Under the Department of Veterans Affairs’ Veterans First contracting program, an eligible service-disabled veteran-owned small business must be listed as a verified SDVOSB in the VA’s Vendor Information Pages to qualify for a SDVOSB award. But does this requirement apply to joint ventures?
Yes, according to the VA—and the GAO has upheld the VA’s interpretation. In A1 Procurement JVG, B-404618.3 (July 26, 2011), A1 Procurement LLC and Green Carpet Landscaping & Maintenance, Inc. created a joint venture, named A1 Procurement JVG. A1 Procurement LLC was a SDVOSB firm verified in the VetBiz system. Green Carpet was not a SDVOSB.
The VA rejected the joint venture’s proposal because the joint venture was not listed in the VetBiz database. The joint venture filed a bid protest with the GAO, arguing that the VA should have accepted its offer because the managing partner, A1 Procurement LLC, was listed in the database, and that a joint venture should not be required to be separately listed if the managing venture is listed.
The GAO disagreed.

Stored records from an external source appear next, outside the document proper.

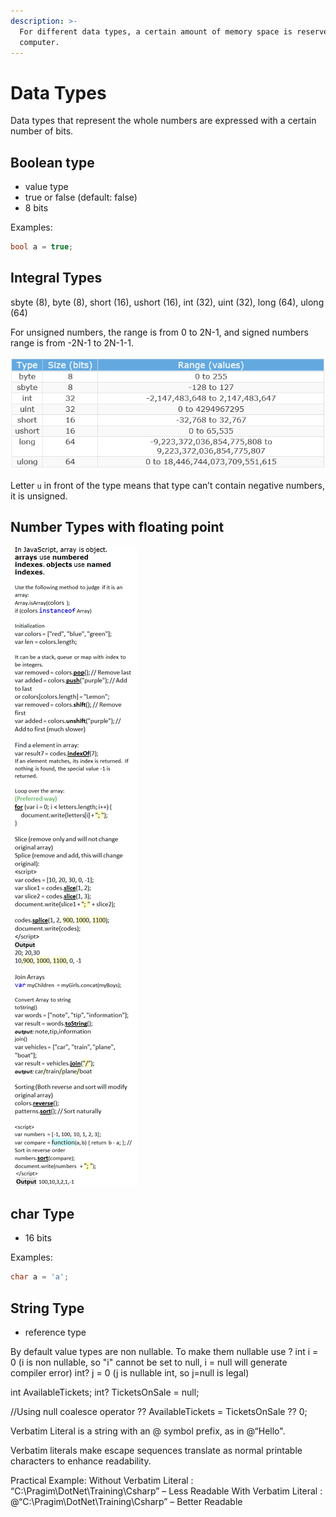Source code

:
 ```yaml
---
description: >-
  For different data types, a certain amount of memory space is reserved on our
  computer.
---
```


# Data Types

Data types that represent the whole numbers are expressed with a certain number of bits. 

## Boolean type 

* value type
* true or false \(default: false\)
* 8 bits

Examples:

```csharp
bool a = true;
```



## Integral Types

sbyte \(8\), byte \(8\), short \(16\), ushort \(16\), int \(32\), uint \(32\), long \(64\), ulong \(64\)

For unsigned numbers, the range is from 0 to 2N-1, and signed numbers range is from -2N-1 to 2N-1-1.

![integral types](../.gitbook/assets/image%20%2812%29.png)

 Letter `u` in front of the type means that type can’t contain negative numbers, it is unsigned.

## Number Types with floating point

![Number types](../.gitbook/assets/image%20%285%29.png)



## char Type

* 16 bits

Examples:

```csharp
char a = 'a';
```

## String Type  

* reference type

By default value types are non nullable. To make them nullable use ? int i = 0 \(i is non nullable, so "i" cannot be set to null, i = null will generate compiler error\) int? j = 0 \(j is nullable int, so j=null is legal\)

int AvailableTickets; int? TicketsOnSale = null;

//Using null coalesce operator ?? AvailableTickets = TicketsOnSale ?? 0;

Verbatim Literal is a string with an @ symbol prefix, as in @“Hello".

Verbatim literals make escape sequences translate as normal printable characters to enhance readability.

Practical Example: Without Verbatim Literal : “C:\Pragim\DotNet\Training\Csharp” – Less Readable With Verbatim Literal : @“C:\Pragim\DotNet\Training\Csharp” – Better Readable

It held that the VA’s regulations “do[] not exempt a joint venture from the requirement that it must be listed in the VetBiz database to be eligible for award.” Because A1 Procurement JVG was not listed in the database, the GAO held that the VA reasonably rejected the joint venture’s proposal.
The A1 Procurement decision is disheartening for any SDVOSB thinking of joint venturing for a VA set-aside. To qualify, you must go through the hassle of submitting the joint venture itself to the VetBiz application process—which, as contractors know, can take months to complete. Further, since the SBA’s “three in two” rule effectively limits each joint venture to three federal contract awards (in most cases), the parties will eventually have to create new joint ventures and repeat the process.
The GAO seemed to leave the door open to qualifying a joint venture without a separate certification if the joint venture is not a separate legal entity. But what constitutes a “separate legal entity” is a whole other can of worms, and an argument can be made that it is legally impossible to create a joint venture that is not a separate legal entity. More importantly, the VA’s regulations require joint ventures to be legal entities, seeming to foreclose the option of getting around the certification requirement by using a non-legal entity joint venture.
So, until we receive further clarification, SDVOSBs appear to have two teaming options for VA set-asides: separately verify the joint venture in the VetBiz database, or throw the joint venture idea out the window, and pursue a prime/subcontractor relationship instead.